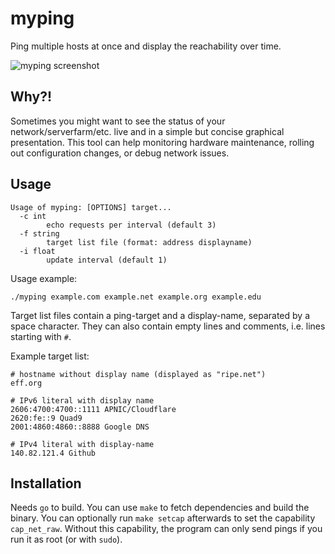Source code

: # myping

Ping multiple hosts at once and display the reachability over time.

![myping screenshot](https://github.com/9er/myping/blob/master/doc/example-screenshot.png)


## Why?!

Sometimes you might want to see the status of your network/serverfarm/etc. live and in a simple but concise graphical presentation. This tool can help monitoring hardware maintenance, rolling out configuration changes, or debug network issues.


## Usage

```
Usage of myping: [OPTIONS] target...
  -c int
    	echo requests per interval (default 3)
  -f string
    	target list file (format: address displayname)
  -i float
    	update interval (default 1)
```

Usage example:

```
./myping example.com example.net example.org example.edu
```

Target list files contain a ping-target and a display-name, separated by a space character. They can also contain empty lines and comments, i.e. lines starting with `#`.

Example target list:
```
# hostname without display name (displayed as "ripe.net")
eff.org

# IPv6 literal with display name
2606:4700:4700::1111 APNIC/Cloudflare
2620:fe::9 Quad9
2001:4860:4860::8888 Google DNS

# IPv4 literal with display-name
140.82.121.4 Github

```


## Installation

Needs `go` to build. You can use `make` to fetch dependencies and build the binary. You can optionally run `make setcap` afterwards to set the capability `cap_net_raw`. Without this capability, the program can only send pings if you run it as root (or with `sudo`).
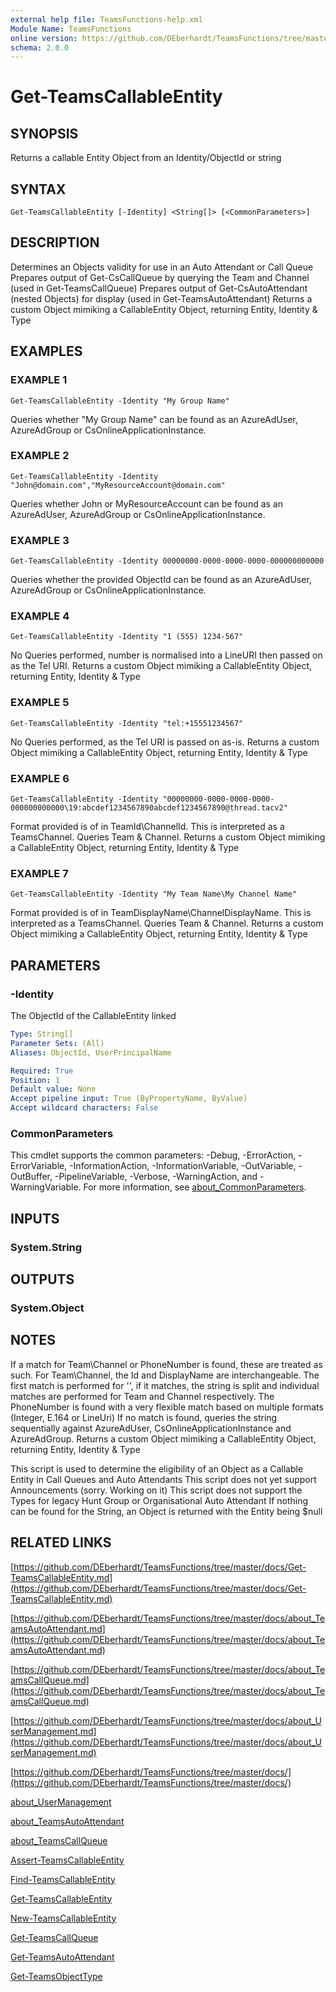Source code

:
 ```yaml
---
external help file: TeamsFunctions-help.xml
Module Name: TeamsFunctions
online version: https://github.com/DEberhardt/TeamsFunctions/tree/master/docs/Get-TeamsCallableEntity.md
schema: 2.0.0
---
```


# Get-TeamsCallableEntity

## SYNOPSIS
Returns a callable Entity Object from an Identity/ObjectId or string

## SYNTAX

```
Get-TeamsCallableEntity [-Identity] <String[]> [<CommonParameters>]
```

## DESCRIPTION
Determines an Objects validity for use in an Auto Attendant or Call Queue
Prepares output of Get-CsCallQueue by querying the Team and Channel (used in Get-TeamsCallQueue)
Prepares output of Get-CsAutoAttendant (nested Objects) for display (used in Get-TeamsAutoAttendant)
Returns a custom Object mimiking a CallableEntity Object, returning Entity, Identity & Type

## EXAMPLES

### EXAMPLE 1
```
Get-TeamsCallableEntity -Identity "My Group Name"
```

Queries whether "My Group Name" can be found as an AzureAdUser, AzureAdGroup or CsOnlineApplicationInstance.

### EXAMPLE 2
```
Get-TeamsCallableEntity -Identity "John@domain.com","MyResourceAccount@domain.com"
```

Queries whether John or MyResourceAccount can be found as an AzureAdUser, AzureAdGroup or CsOnlineApplicationInstance.

### EXAMPLE 3
```
Get-TeamsCallableEntity -Identity 00000000-0000-0000-0000-000000000000
```

Queries whether the provided ObjectId can be found as an AzureAdUser, AzureAdGroup or CsOnlineApplicationInstance.

### EXAMPLE 4
```
Get-TeamsCallableEntity -Identity "1 (555) 1234-567"
```

No Queries performed, number is normalised into a LineURI then passed on as the Tel URI.
Returns a custom Object mimiking a CallableEntity Object, returning Entity, Identity & Type

### EXAMPLE 5
```
Get-TeamsCallableEntity -Identity "tel:+15551234567"
```

No Queries performed, as the Tel URI is passed on as-is.
Returns a custom Object mimiking a CallableEntity Object, returning Entity, Identity & Type

### EXAMPLE 6
```
Get-TeamsCallableEntity -Identity "00000000-0000-0000-0000-000000000000\19:abcdef1234567890abcdef1234567890@thread.tacv2"
```

Format provided is of in TeamId\ChannelId.
This is interpreted as a TeamsChannel.
Queries Team & Channel.
Returns a custom Object mimiking a CallableEntity Object, returning Entity, Identity & Type

### EXAMPLE 7
```
Get-TeamsCallableEntity -Identity "My Team Name\My Channel Name"
```

Format provided is of in TeamDisplayName\ChannelDisplayName.
This is interpreted as a TeamsChannel.
Queries Team & Channel.
Returns a custom Object mimiking a CallableEntity Object, returning Entity, Identity & Type

## PARAMETERS

### -Identity
The ObjectId of the CallableEntity linked

```yaml
Type: String[]
Parameter Sets: (All)
Aliases: ObjectId, UserPrincipalName

Required: True
Position: 1
Default value: None
Accept pipeline input: True (ByPropertyName, ByValue)
Accept wildcard characters: False
```

### CommonParameters
This cmdlet supports the common parameters: -Debug, -ErrorAction, -ErrorVariable, -InformationAction, -InformationVariable, -OutVariable, -OutBuffer, -PipelineVariable, -Verbose, -WarningAction, and -WarningVariable. For more information, see [about_CommonParameters](http://go.microsoft.com/fwlink/?LinkID=113216).

## INPUTS

### System.String
## OUTPUTS

### System.Object
## NOTES
If a match for Team\Channel or PhoneNumber is found, these are treated as such.
For Team\Channel, the Id and DisplayName are interchangeable.
The first match is performed for '\', if it matches,
the string is split and individual matches are performed for Team and Channel respectively.
The PhoneNumber is found with a very flexible match based on multiple formats (Integer, E.164 or LineUri)
If no match is found, queries the string sequentially against AzureAdUser, CsOnlineApplicationInstance and AzureAdGroup.
Returns a custom Object mimiking a CallableEntity Object, returning Entity, Identity & Type

This script is used to determine the eligibility of an Object as a Callable Entity in Call Queues and Auto Attendants
This script does not yet support Announcements (sorry.
Working on it)
This script does not support the Types for legacy Hunt Group or Organisational Auto Attendant
If nothing can be found for the String, an Object is returned with the Entity being $null

## RELATED LINKS

[https://github.com/DEberhardt/TeamsFunctions/tree/master/docs/Get-TeamsCallableEntity.md](https://github.com/DEberhardt/TeamsFunctions/tree/master/docs/Get-TeamsCallableEntity.md)

[https://github.com/DEberhardt/TeamsFunctions/tree/master/docs/about_TeamsAutoAttendant.md](https://github.com/DEberhardt/TeamsFunctions/tree/master/docs/about_TeamsAutoAttendant.md)

[https://github.com/DEberhardt/TeamsFunctions/tree/master/docs/about_TeamsCallQueue.md](https://github.com/DEberhardt/TeamsFunctions/tree/master/docs/about_TeamsCallQueue.md)

[https://github.com/DEberhardt/TeamsFunctions/tree/master/docs/about_UserManagement.md](https://github.com/DEberhardt/TeamsFunctions/tree/master/docs/about_UserManagement.md)

[https://github.com/DEberhardt/TeamsFunctions/tree/master/docs/](https://github.com/DEberhardt/TeamsFunctions/tree/master/docs/)

[about_UserManagement]()

[about_TeamsAutoAttendant]()

[about_TeamsCallQueue]()

[Assert-TeamsCallableEntity]()

[Find-TeamsCallableEntity]()

[Get-TeamsCallableEntity]()

[New-TeamsCallableEntity]()

[Get-TeamsCallQueue]()

[Get-TeamsAutoAttendant]()

[Get-TeamsObjectType]()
________________
Your task: Give the lines of the entries above exactly as they appear, leaving out each picture.

Expected output:
Source code

: # myping

Ping multiple hosts at once and display the reachability over time.

![myping screenshot](https://github.com/9er/myping/blob/master/doc/example-screenshot.png)


## Why?!

Sometimes you might want to see the status of your network/serverfarm/etc. live and in a simple but concise graphical presentation. This tool can help monitoring hardware maintenance, rolling out configuration changes, or debug network issues.


## Usage

```
Usage of myping: [OPTIONS] target...
  -c int
    	echo requests per interval (default 3)
  -f string
    	target list file (format: address displayname)
  -i float
    	update interval (default 1)
```

Usage example:

```
./myping example.com example.net example.org example.edu
```

Target list files contain a ping-target and a display-name, separated by a space character. They can also contain empty lines and comments, i.e. lines starting with `#`.

Example target list:
```
# hostname without display name (displayed as "ripe.net")
eff.org

# IPv6 literal with display name
2606:4700:4700::1111 APNIC/Cloudflare
2620:fe::9 Quad9
2001:4860:4860::8888 Google DNS

# IPv4 literal with display-name
140.82.121.4 Github

```


## Installation

Needs `go` to build. You can use `make` to fetch dependencies and build the binary. You can optionally run `make setcap` afterwards to set the capability `cap_net_raw`. Without this capability, the program can only send pings if you run it as root (or with `sudo`).
Source code

:
 ```yaml
---
external help file: TeamsFunctions-help.xml
Module Name: TeamsFunctions
online version: https://github.com/DEberhardt/TeamsFunctions/tree/master/docs/Get-TeamsCallableEntity.md
schema: 2.0.0
---
```


# Get-TeamsCallableEntity

## SYNOPSIS
Returns a callable Entity Object from an Identity/ObjectId or string

## SYNTAX

```
Get-TeamsCallableEntity [-Identity] <String[]> [<CommonParameters>]
```

## DESCRIPTION
Determines an Objects validity for use in an Auto Attendant or Call Queue
Prepares output of Get-CsCallQueue by querying the Team and Channel (used in Get-TeamsCallQueue)
Prepares output of Get-CsAutoAttendant (nested Objects) for display (used in Get-TeamsAutoAttendant)
Returns a custom Object mimiking a CallableEntity Object, returning Entity, Identity & Type

## EXAMPLES

### EXAMPLE 1
```
Get-TeamsCallableEntity -Identity "My Group Name"
```

Queries whether "My Group Name" can be found as an AzureAdUser, AzureAdGroup or CsOnlineApplicationInstance.

### EXAMPLE 2
```
Get-TeamsCallableEntity -Identity "John@domain.com","MyResourceAccount@domain.com"
```

Queries whether John or MyResourceAccount can be found as an AzureAdUser, AzureAdGroup or CsOnlineApplicationInstance.

### EXAMPLE 3
```
Get-TeamsCallableEntity -Identity 00000000-0000-0000-0000-000000000000
```

Queries whether the provided ObjectId can be found as an AzureAdUser, AzureAdGroup or CsOnlineApplicationInstance.

### EXAMPLE 4
```
Get-TeamsCallableEntity -Identity "1 (555) 1234-567"
```

No Queries performed, number is normalised into a LineURI then passed on as the Tel URI.
Returns a custom Object mimiking a CallableEntity Object, returning Entity, Identity & Type

### EXAMPLE 5
```
Get-TeamsCallableEntity -Identity "tel:+15551234567"
```

No Queries performed, as the Tel URI is passed on as-is.
Returns a custom Object mimiking a CallableEntity Object, returning Entity, Identity & Type

### EXAMPLE 6
```
Get-TeamsCallableEntity -Identity "00000000-0000-0000-0000-000000000000\19:abcdef1234567890abcdef1234567890@thread.tacv2"
```

Format provided is of in TeamId\ChannelId.
This is interpreted as a TeamsChannel.
Queries Team & Channel.
Returns a custom Object mimiking a CallableEntity Object, returning Entity, Identity & Type

### EXAMPLE 7
```
Get-TeamsCallableEntity -Identity "My Team Name\My Channel Name"
```

Format provided is of in TeamDisplayName\ChannelDisplayName.
This is interpreted as a TeamsChannel.
Queries Team & Channel.
Returns a custom Object mimiking a CallableEntity Object, returning Entity, Identity & Type

## PARAMETERS

### -Identity
The ObjectId of the CallableEntity linked

```yaml
Type: String[]
Parameter Sets: (All)
Aliases: ObjectId, UserPrincipalName

Required: True
Position: 1
Default value: None
Accept pipeline input: True (ByPropertyName, ByValue)
Accept wildcard characters: False
```

### CommonParameters
This cmdlet supports the common parameters: -Debug, -ErrorAction, -ErrorVariable, -InformationAction, -InformationVariable, -OutVariable, -OutBuffer, -PipelineVariable, -Verbose, -WarningAction, and -WarningVariable. For more information, see [about_CommonParameters](http://go.microsoft.com/fwlink/?LinkID=113216).

## INPUTS

### System.String
## OUTPUTS

### System.Object
## NOTES
If a match for Team\Channel or PhoneNumber is found, these are treated as such.
For Team\Channel, the Id and DisplayName are interchangeable.
The first match is performed for '\', if it matches,
the string is split and individual matches are performed for Team and Channel respectively.
The PhoneNumber is found with a very flexible match based on multiple formats (Integer, E.164 or LineUri)
If no match is found, queries the string sequentially against AzureAdUser, CsOnlineApplicationInstance and AzureAdGroup.
Returns a custom Object mimiking a CallableEntity Object, returning Entity, Identity & Type

This script is used to determine the eligibility of an Object as a Callable Entity in Call Queues and Auto Attendants
This script does not yet support Announcements (sorry.
Working on it)
This script does not support the Types for legacy Hunt Group or Organisational Auto Attendant
If nothing can be found for the String, an Object is returned with the Entity being $null

## RELATED LINKS

[https://github.com/DEberhardt/TeamsFunctions/tree/master/docs/Get-TeamsCallableEntity.md](https://github.com/DEberhardt/TeamsFunctions/tree/master/docs/Get-TeamsCallableEntity.md)

[https://github.com/DEberhardt/TeamsFunctions/tree/master/docs/about_TeamsAutoAttendant.md](https://github.com/DEberhardt/TeamsFunctions/tree/master/docs/about_TeamsAutoAttendant.md)

[https://github.com/DEberhardt/TeamsFunctions/tree/master/docs/about_TeamsCallQueue.md](https://github.com/DEberhardt/TeamsFunctions/tree/master/docs/about_TeamsCallQueue.md)

[https://github.com/DEberhardt/TeamsFunctions/tree/master/docs/about_UserManagement.md](https://github.com/DEberhardt/TeamsFunctions/tree/master/docs/about_UserManagement.md)

[https://github.com/DEberhardt/TeamsFunctions/tree/master/docs/](https://github.com/DEberhardt/TeamsFunctions/tree/master/docs/)

[about_UserManagement]()

[about_TeamsAutoAttendant]()

[about_TeamsCallQueue]()

[Assert-TeamsCallableEntity]()

[Find-TeamsCallableEntity]()

[Get-TeamsCallableEntity]()

[New-TeamsCallableEntity]()

[Get-TeamsCallQueue]()

[Get-TeamsAutoAttendant]()

[Get-TeamsObjectType]()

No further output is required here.